* [Problem to solve] Transcribe the data as written, minus images.

══ Records to use ══

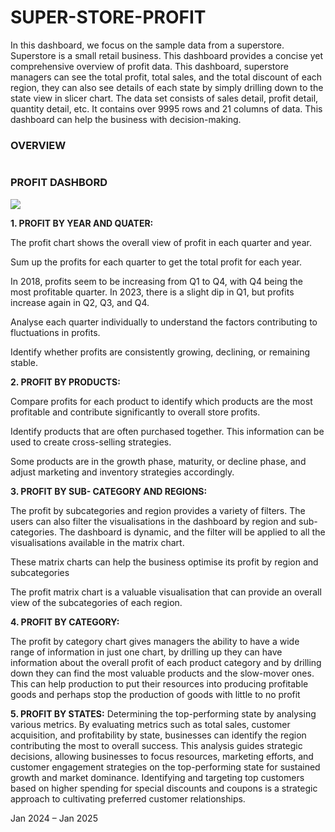# SUPER-STORE-PROFIT
<p>In this dashboard, we focus on the sample data from a superstore. Superstore is a small retail business. This dashboard provides a concise yet comprehensive overview of profit data.
  This dashboard, superstore managers can see the total profit, total sales, and the total discount of each region, they can also see details of each state by simply drilling down to the state view in slicer chart.
The data set consists of sales detail, profit detail, quantity detail, etc. It contains over 9995 rows and 21 columns of data. This dashboard can help the business with decision-making.

  <p><h3>OVERVIEW</h3></p>
<img src=>

<p><h3>PROFIT DASHBORD </h3></p>
<img src=https://github.com/AloraKesharwani/SUPER-STORE-PROFIT/assets/155231669/1496eccf-25f3-4596-9900-4c407f496bcd>
<p>
  <b>1. PROFIT BY YEAR AND QUATER:</b> 
 
  The profit chart shows the overall view of profit in each quarter and year.
  
  Sum up the profits for each quarter to get the total profit for each year.
  
In 2018, profits seem to be increasing from Q1 to Q4, with Q4 being the most profitable quarter.
In 2023, there is a slight dip in Q1, but profits increase again in Q2, Q3, and Q4.

Analyse each quarter individually to understand the factors contributing to fluctuations in profits.

Identify whether profits are consistently growing, declining, or remaining stable.
</p>
<p>
  <b>2. PROFIT BY PRODUCTS:</b> 

  Compare profits for each product to identify which products are the most profitable and contribute significantly to overall store profits.

  Identify products that are often purchased together. This information can be used to create cross-selling strategies.

  Some products are in the growth phase, maturity, or decline phase, and adjust marketing and inventory strategies accordingly.
</p>
<p>
  <b>3. PROFIT BY SUB- CATEGORY AND REGIONS:</b> 
  
</p>The profit by subcategories and region provides a variety of filters. The users can also filter the visualisations in the dashboard by region and sub-categories. The dashboard is dynamic, and the filter will be applied to all the visualisations available in the matrix chart.

These matrix charts can help the business optimise its profit by region and subcategories

The profit matrix chart is a valuable visualisation that can provide an overall view of the subcategories of each region.

<p>
  <b>4. PROFIT BY CATEGORY:</b> 
  
The profit by category chart gives managers the ability to have a wide range of information in just one chart, by drilling up they can have information about the overall profit of each product category and by drilling down they can find the most valuable products and the slow-mover ones. This can help production to put their resources into producing profitable goods and perhaps stop the production of goods with little to no profit
</p>
<p>
  <b>5. PROFIT BY STATES:</b> 
  Determining the top-performing state by analysing various metrics. By evaluating metrics such as total sales, customer acquisition, and profitability by state, businesses can identify the region contributing the most to overall success. This analysis guides strategic decisions, allowing businesses to focus resources, marketing efforts, and customer engagement strategies on the top-performing state for sustained growth and market dominance. Identifying and targeting top customers based on higher spending for special discounts and coupons is a strategic approach to cultivating preferred customer relationships.
</p>

<p>Jan 2024 – Jan 2025 <p/>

═══

* [Exercise result]
# SUPER-STORE-PROFIT
<p>In this dashboard, we focus on the sample data from a superstore. Superstore is a small retail business. This dashboard provides a concise yet comprehensive overview of profit data.
  This dashboard, superstore managers can see the total profit, total sales, and the total discount of each region, they can also see details of each state by simply drilling down to the state view in slicer chart.
The data set consists of sales detail, profit detail, quantity detail, etc. It contains over 9995 rows and 21 columns of data. This dashboard can help the business with decision-making.

  <p><h3>OVERVIEW</h3></p>
<img src=>

<p><h3>PROFIT DASHBORD </h3></p>
<img src=https://github.com/AloraKesharwani/SUPER-STORE-PROFIT/assets/155231669/1496eccf-25f3-4596-9900-4c407f496bcd>
<p>
  <b>1. PROFIT BY YEAR AND QUATER:</b> 
 
  The profit chart shows the overall view of profit in each quarter and year.
  
  Sum up the profits for each quarter to get the total profit for each year.
  
In 2018, profits seem to be increasing from Q1 to Q4, with Q4 being the most profitable quarter.
In 2023, there is a slight dip in Q1, but profits increase again in Q2, Q3, and Q4.

Analyse each quarter individually to understand the factors contributing to fluctuations in profits.

Identify whether profits are consistently growing, declining, or remaining stable.
</p>
<p>
  <b>2. PROFIT BY PRODUCTS:</b> 

  Compare profits for each product to identify which products are the most profitable and contribute significantly to overall store profits.

  Identify products that are often purchased together. This information can be used to create cross-selling strategies.

  Some products are in the growth phase, maturity, or decline phase, and adjust marketing and inventory strategies accordingly.
</p>
<p>
  <b>3. PROFIT BY SUB- CATEGORY AND REGIONS:</b> 
  
</p>The profit by subcategories and region provides a variety of filters. The users can also filter the visualisations in the dashboard by region and sub-categories. The dashboard is dynamic, and the filter will be applied to all the visualisations available in the matrix chart.

These matrix charts can help the business optimise its profit by region and subcategories

The profit matrix chart is a valuable visualisation that can provide an overall view of the subcategories of each region.

<p>
  <b>4. PROFIT BY CATEGORY:</b> 
  
The profit by category chart gives managers the ability to have a wide range of information in just one chart, by drilling up they can have information about the overall profit of each product category and by drilling down they can find the most valuable products and the slow-mover ones. This can help production to put their resources into producing profitable goods and perhaps stop the production of goods with little to no profit
</p>
<p>
  <b>5. PROFIT BY STATES:</b> 
  Determining the top-performing state by analysing various metrics. By evaluating metrics such as total sales, customer acquisition, and profitability by state, businesses can identify the region contributing the most to overall success. This analysis guides strategic decisions, allowing businesses to focus resources, marketing efforts, and customer engagement strategies on the top-performing state for sustained growth and market dominance. Identifying and targeting top customers based on higher spending for special discounts and coupons is a strategic approach to cultivating preferred customer relationships.
</p>

<p>Jan 2024 – Jan 2025 <p/>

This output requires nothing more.